The Monday Book – –

Jack’s guest Monday book post –

We Almost Lost Detroit – John G. Fuller

We get lots of older paperbacks into the store pretty regularly and I often find myself dipping into one or two when I’m looking for something to read.

This caught my eye as soon as it came in because I’ve always had pretty mixed feelings about nuclear power and, of course, it’s not so long since the Fukushima ‘incident’!

The book was written specifically about the building of the Enrico Fermi plant back in the 1950s but really goes much wider and examines the dilemma surrounding the whole subject. I should admit right away that my inclination is in favor of renewable energy – solar, wind, wave and tidal, and I’m proud that my homeland of Scotland pioneered hydro-electric power and is very close to being completely self sufficient in renewable energy. I should also say that I was born and grew up in a coal mining area and live now in another one – another piece of the dilemma!

For anyone who has followed the stories of Windscale, Three Mile Island, Chernobyl and Fukushima this book will prove somewhat depressing. That’s because everything that happened in these places is clearly foretold in Fuller’s book. What the book sets out very clearly is that no nuclear power plant is completely safe. They are subject to human error at every stage from design through operation and cannot be completely guarded against natural disasters or malicious attacks.

What I’m actually really surprised about is how even handed Fuller is. He is clear that he believes even the private industry leaders who were pushing forward with plans to build the plants were motivated by the best of intentions. He suggests that they also wanted to balance the fear engendered by the atom bomb with a more hopeful peaceful use for the same source of energy. But he goes on to paint a picture of government and corporations caught up in a self generating spiral involving insurance, construction and power companies as well as the usual very shady politics!

The book details many very scary episodes where mere seconds made the difference between a few deaths and thousands and involving tales of distorted metal rods and poor welds.

Finally – part of this story is about arguments over how much the public could or should be told. Some things never change – – –

The Tossing of Couches

love seatEver have one of those marriage moments? Jack and I were divesting the upstairs landing of an old loveseat we picked up cheap someplace. The overstuffed seat, useful at first outside the Second Story Cafe for customers waiting on pick-up orders, was now in prime time bookshelf real estate. Time to say goodbye.

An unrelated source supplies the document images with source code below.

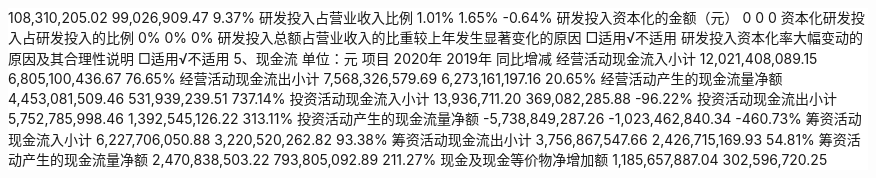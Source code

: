 108,310,205.02
99,026,909.47
9.37%
研发投入占营业收入比例
1.01%
1.65%
-0.64%
研发投入资本化的金额（元）
0
0
0
资本化研发投入占研发投入的比例
0%
0%
0%
研发投入总额占营业收入的比重较上年发生显著变化的原因
□适用√不适用
研发投入资本化率大幅变动的原因及其合理性说明
□适用√不适用
5、现金流
单位：元
项目
2020年
2019年
同比增减
经营活动现金流入小计
12,021,408,089.15
6,805,100,436.67
76.65%
经营活动现金流出小计
7,568,326,579.69
6,273,161,197.16
20.65%
经营活动产生的现金流量净额
4,453,081,509.46
531,939,239.51
737.14%
投资活动现金流入小计
13,936,711.20
369,082,285.88
-96.22%
投资活动现金流出小计
5,752,785,998.46
1,392,545,126.22
313.11%
投资活动产生的现金流量净额
-5,738,849,287.26
-1,023,462,840.34
-460.73%
筹资活动现金流入小计
6,227,706,050.88
3,220,520,262.82
93.38%
筹资活动现金流出小计
3,756,867,547.66
2,426,715,169.93
54.81%
筹资活动产生的现金流量净额
2,470,838,503.22
793,805,092.89
211.27%
现金及现金等价物净增加额
1,185,657,887.04
302,596,720.25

But nobody wanted the ancient paisley green thing, not at a yard sale, not donated. We’d have to carry it out to the trash. It was a solidly-built piece in its day–as Jack and I discovered once we’d eliminated the cushions, taken up the spare change, and unscrewed the solid wooden legs. Thing STILL weighed a ton.

Threading it down our 100-year-old staircase, past the rabbit tunnels of bookshelves between us and the front door, seemed unwise. Too many delicate pottery items and squishable foster cats. So we opted for the back staircase and the long, cold hike across the yard in the dark; we started the whole operation about 7:30 pm.

That probably has a lot to do with what happened next. I’d had a stressful day at the college trying to get some paperwork finalized, and Jack had been alone all day in the rather swamped bookstore – not that custom is a problem, you understand, but we were both feeling a bit hard done by and underappreciated.

So by the time we got The Great Green Monstrosity of Paisley Demonhood (as I may have called it once or twice, because remember by 7:30 pm I’d had a glass of wine on an empty stomach) onto the upstairs landing, I was pretty fed up. Jack standing with his back to the open stairs, the couch aimed at his midriff, yelling “Push, dammit!” was just too much temptation. I set my end down and peered over the railing into the front yard.

The front yard, about twenty feet down as the crow falls, would have to be reached by us carrying TGGMOPD all the way around the side of the house. Unless…..

I looked up. Jack was looking at me. “I will if you will,” he said.

Together we ensured all cats were accounted for behind closed doors downstairs, and that the outdoor flap available to our dogs was closed with them on the correct side. We then maneuvered TGGMOPD into a seesaw position on the railing. I can only imagine what the neighbors thought as we shouted “CHALKS AWAY!” and let go.

Sucker went straight down, taking one branch from our apple tree but no further collateral damage with it. We peeked over the side; the sofa lay on its back like a turtle on the half-shell, implanted in the ground. Jack and I gave each other a high-five.

As Quakers, we practice non-violent solutions and problem management. But perhaps once every ten years or so, tossing a really heavy piece of furniture off a second-story balcony is most satisfying.